What is market capitalisation?
The most common method for calculating the value of a company is to look at its market capitalisation – often referred to as the market cap. This is the value of a company based on the perception of how much investors are willing to pay for its shares.
The word perception is important here, as the market cap does not determine the amount the company would cost to acquire. Rather, the market cap would help determine whether or not the shares of a company were over- or under-valued at that precise point in time.
How is market capitalisation calculated?
Market cap is equal to the share price multiplied by the number of shares outstanding:
Market Cap = Share Price x Shares Outstanding
Accordingly, a company with a lower share price can often have a higher market value, providing it has more shares outstanding. The share price simply tells us the price it costs to buy a piece of that company, and not the overall value.
How are companies ranked by their market cap?
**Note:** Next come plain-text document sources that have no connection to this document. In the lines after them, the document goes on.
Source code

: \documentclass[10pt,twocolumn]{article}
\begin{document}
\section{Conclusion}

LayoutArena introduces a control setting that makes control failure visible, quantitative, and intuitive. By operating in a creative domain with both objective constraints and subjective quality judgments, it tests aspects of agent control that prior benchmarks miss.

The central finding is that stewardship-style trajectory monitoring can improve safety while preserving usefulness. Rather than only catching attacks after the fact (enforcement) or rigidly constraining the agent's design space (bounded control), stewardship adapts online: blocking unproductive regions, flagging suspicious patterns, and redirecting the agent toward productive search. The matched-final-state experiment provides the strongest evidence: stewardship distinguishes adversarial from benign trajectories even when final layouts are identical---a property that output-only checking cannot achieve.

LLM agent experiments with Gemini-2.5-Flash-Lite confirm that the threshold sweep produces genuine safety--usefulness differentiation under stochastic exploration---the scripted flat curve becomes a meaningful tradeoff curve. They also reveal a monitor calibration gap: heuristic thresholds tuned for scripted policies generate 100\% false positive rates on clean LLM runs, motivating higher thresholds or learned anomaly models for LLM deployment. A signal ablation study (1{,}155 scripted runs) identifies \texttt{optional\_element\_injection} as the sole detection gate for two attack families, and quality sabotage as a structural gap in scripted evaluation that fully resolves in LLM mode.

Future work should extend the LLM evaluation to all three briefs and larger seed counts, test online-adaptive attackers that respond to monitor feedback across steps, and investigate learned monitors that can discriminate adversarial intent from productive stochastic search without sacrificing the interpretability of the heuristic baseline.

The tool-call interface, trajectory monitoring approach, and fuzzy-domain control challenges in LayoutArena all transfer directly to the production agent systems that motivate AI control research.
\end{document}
Companies are often classified by their market cap into large-cap, mid-cap and small-cap. The barriers between these different classifications vary, but can be thought to be around about the following:
- Large-cap: Over £10 billion
- Mid-cap: Between £1 billion and £10 billion
- Small-cap: Between £200 million and £1 billion
The term micro-cap is used to refer to any company with a market cap below that of a small-cap company. Such companies constitute the popular term, penny stocks.
Interestingly, based on the above classification, the FTSE AIM Market would currently have the following spread of companies:
- Large-cap: 0 companies (0%)
- Mid-cap: 13 companies (1.5%)
- Small-cap: 97 companies (10.9%)
- Micro-cap: 783 companies (87.7%)
This article is regularly updated with the largest and smallest market cap companies on AIM.
Why is market capitalisation an important metric for investors?
As already mentioned, the market cap can be used to determine whether or not a company is over- or under-valued when compared to others in their particular industry or sector – rather than looking at the current share price, which isn’t the correct indicator for its market value.
Not only this, the market cap is also used to help investors diversify their portfolio. This is due to the different levels of risk and reward associated with larger- versus smaller-cap companies. For instance, having a much higher percentage of larger-cap companies could limit your potential for growth, whilst a higher percentage of smaller-cap companies could be deemed to be too risky.
Considering the variety in market cap size on AIM, one could develop quite a well-balanced portfolio simply off of its constituents without ever having to look to the Main Market. Reflecting this, there are already a large number of organisations that run AIM Portfolio services – most often related to Inheritance Tax – as discussed in this article on AIM tax advantages.